Es war Zeit, zu Vernon Clouse zu fahren. Bount verließ sein Büro-Apartment. Im Lift zündete er sich eine Pall Mall an. Wenig später saß er in seinem silbergrauen Mercedes 450 SEL und war nach Queens unterwegs.

Er mochte Toby Rogers sehr. Sie kannten einander seit einer Ewigkeit. Bount hatte keinen besseren Freund. Für Außenstehende mochte das, was sie sich manchmal an giftigen Bosheiten an den Kopf warfen, verletzend erscheinen. Aber es war niemals so gemeint. Selbst die Tiefschläge teilten sie mit einem kleinen Augenzwinkern aus. Der eine wusste vom andern, dass er ihm nie weh tun würde. Toby hätte sich für Bount jederzeit in Stücke reißen lassen, und umgekehrt war es genauso. Sie verband die wetterfesteste Freundschaft, die man sich vorstellen konnte, und davon profitierten sie beide.

Bount steuerte auf den Queens Midtown Tunnel zu und reihte sich in den Verkehrsfluss ein. Auf dem Interstate Highway 495 erreichte er den Flushing Meadows Corona Park und wechselte auf den Grand Central Parkway über. Die Adresse, die ihm Vernon Clouse genannt hatte, fand er ziemlich sofort.

Da der Manager nur einige dürftige Andeutungen über einen möglichen Auftrag gemacht hatte, wusste Bount Reiniger nicht, worum es bei der Angelegenheit im Einzelnen ging.

Er liebte seinen Job zwar, hoffte aber, dass er sich nicht gerade heute Abend sofort in die Arbeit stürzen musste. Viel lieber wollte er Toby Rogers zeigen, was meisterhaftes Bowling war. Er hatte in letzter Zeit öfter gespielt und befand sich daher in einer Bombenform. Toby würden die Augen übergehen.

Bount fuhr etwas langsamer. Als er um die Ecke bog, sah er Clouses Haus und das Heck eines Wagens, das dahinter hervorragte. Er hielt an und stieg aus.

Hilfeschreie! Schüsse!

Bounts Kopfhaut spannte sich. Er riss die Automatic aus dem Schulterholster.

Die Haustür flog auf. Zwei Männer kamen heraus. Als sie Bount Reiniger erblickten, begannen sie sofort, auf ihn zu schießen. Bount hechtete hinter seinen Wagen und erwiderte aus der Deckung das Feuer.

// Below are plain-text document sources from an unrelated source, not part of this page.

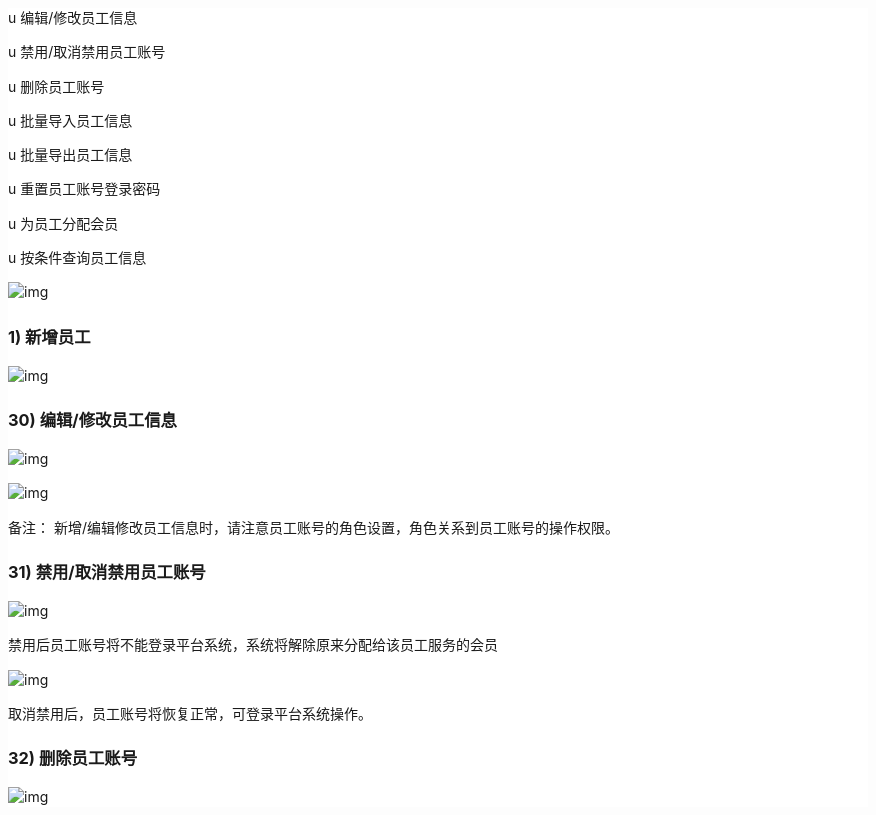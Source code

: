 u 编辑/修改员工信息

u 禁用/取消禁用员工账号

u 删除员工账号

u 批量导入员工信息

u 批量导出员工信息

u 重置员工账号登录密码

u 为员工分配会员

u 按条件查询员工信息

 

![img](https://pensionproject.github.io/docs/image/platform/wps114.jpg) 

 

### 1) **新增员工**

 

![img](https://pensionproject.github.io/docs/image/platform/wps115.jpg) 

### 30) **编辑/修改员工信息**

![img](https://pensionproject.github.io/docs/image/platform/wps116.jpg) 

 

![img](https://pensionproject.github.io/docs/image/platform/wps117.jpg) 

 

备注： 新增/编辑修改员工信息时，请注意员工账号的角色设置，角色关系到员工账号的操作权限。

 

### 31) **禁用/取消禁用员工账号**

![img](https://pensionproject.github.io/docs/image/platform/wps118.jpg) 

禁用后员工账号将不能登录平台系统，系统将解除原来分配给该员工服务的会员

 

 

![img](https://pensionproject.github.io/docs/image/platform/wps119.jpg) 

 

取消禁用后，员工账号将恢复正常，可登录平台系统操作。

 

### 32) **删除员工账号**

![img](https://pensionproject.github.io/docs/image/platform/wps120.jpg) 
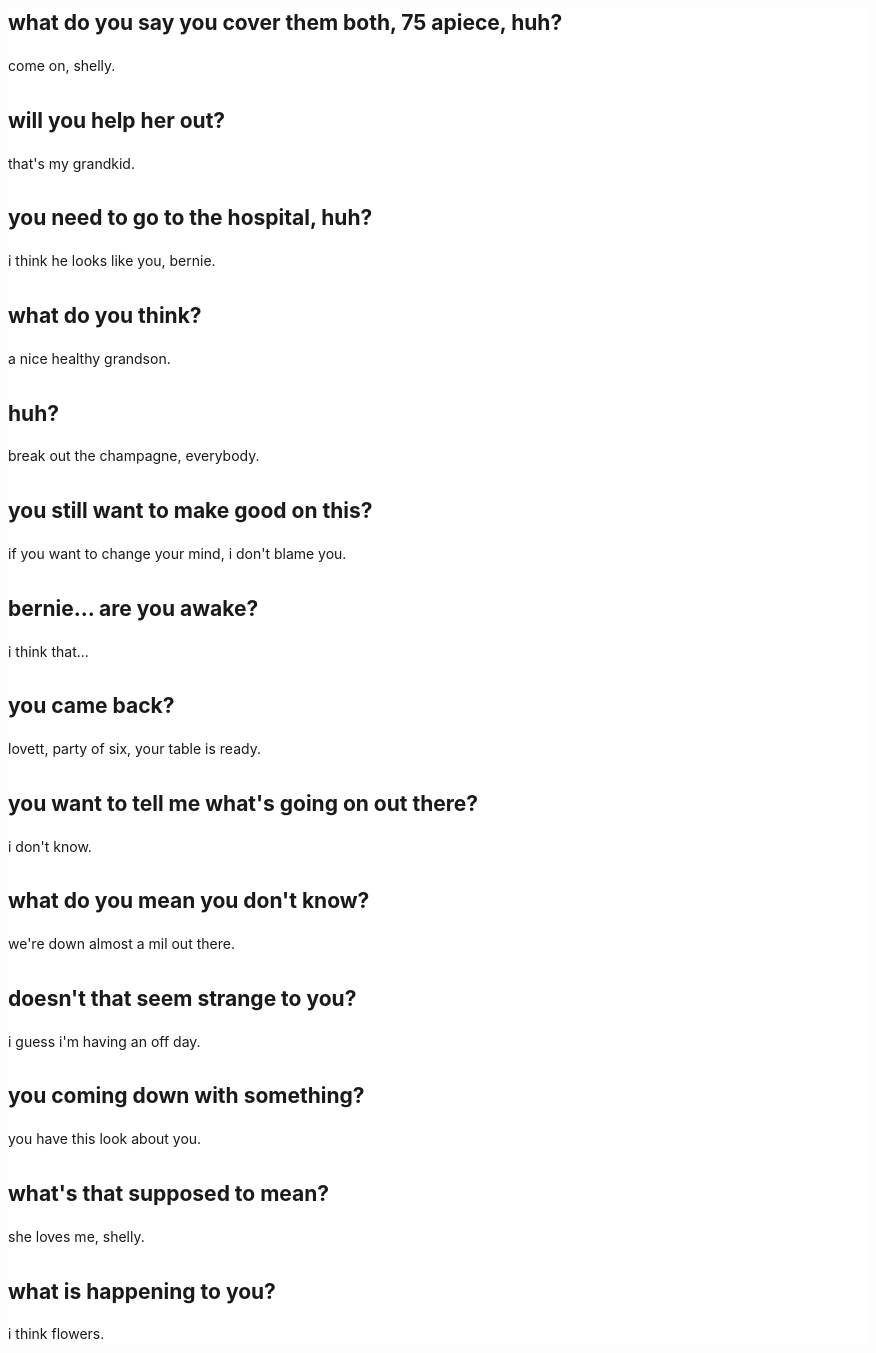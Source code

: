 ## what do you say you cover them both, 75 apiece, huh?
come on, shelly.

## will you help her out?
that's my grandkid.

## you need to go to the hospital, huh?
i think he looks like you, bernie.

## what do you think?
a nice healthy grandson.

## huh?
break out the champagne, everybody.

## you still want to make good on this?
if you want to change your mind, i don't blame you.

## bernie... are you awake?
i think that...

## you came back?
lovett, party of six, your table is ready.

## you want to tell me what's going on out there?
i don't know.

## what do you mean you don't know?
we're down almost a mil out there.

## doesn't that seem strange to you?
i guess i'm having an off day.

## you coming down with something?
you have this look about you.

## what's that supposed to mean?
she loves me, shelly.

## what is happening to you?
i think flowers.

Einer der beiden Männer zuckte heftig zusammen. Als er losrannte, humpelte er. Eine von Bounts Kugeln hatte den Gangster scheinbar erwischt.

Die Schüsse der Verbrecher zwangen den Privatdetektiv, den Kopf unten zu halten und in Deckung zu bleiben. Als er einen Motor aufheulen hörte, sprang er auf. Reifen quietschten. Das Fahrzeugheck verschwand.

Bount wollte gerade in seinen Wagen steigen und die Verfolgung aufnehmen, als Vernon Clouse in der Tür erschien. Er war blutüberströmt. Bount Reiniger fand, dass es wichtiger war, ihm zu helfen, als hinter den Killern herzujagen.

Er stieß die Automatic ins Leder und lief auf Clouse zu.

„Mr. Reiniger ...“, röchelte der Manager. Seine Lider flatterten. Plötzlich kippte er nach vorn.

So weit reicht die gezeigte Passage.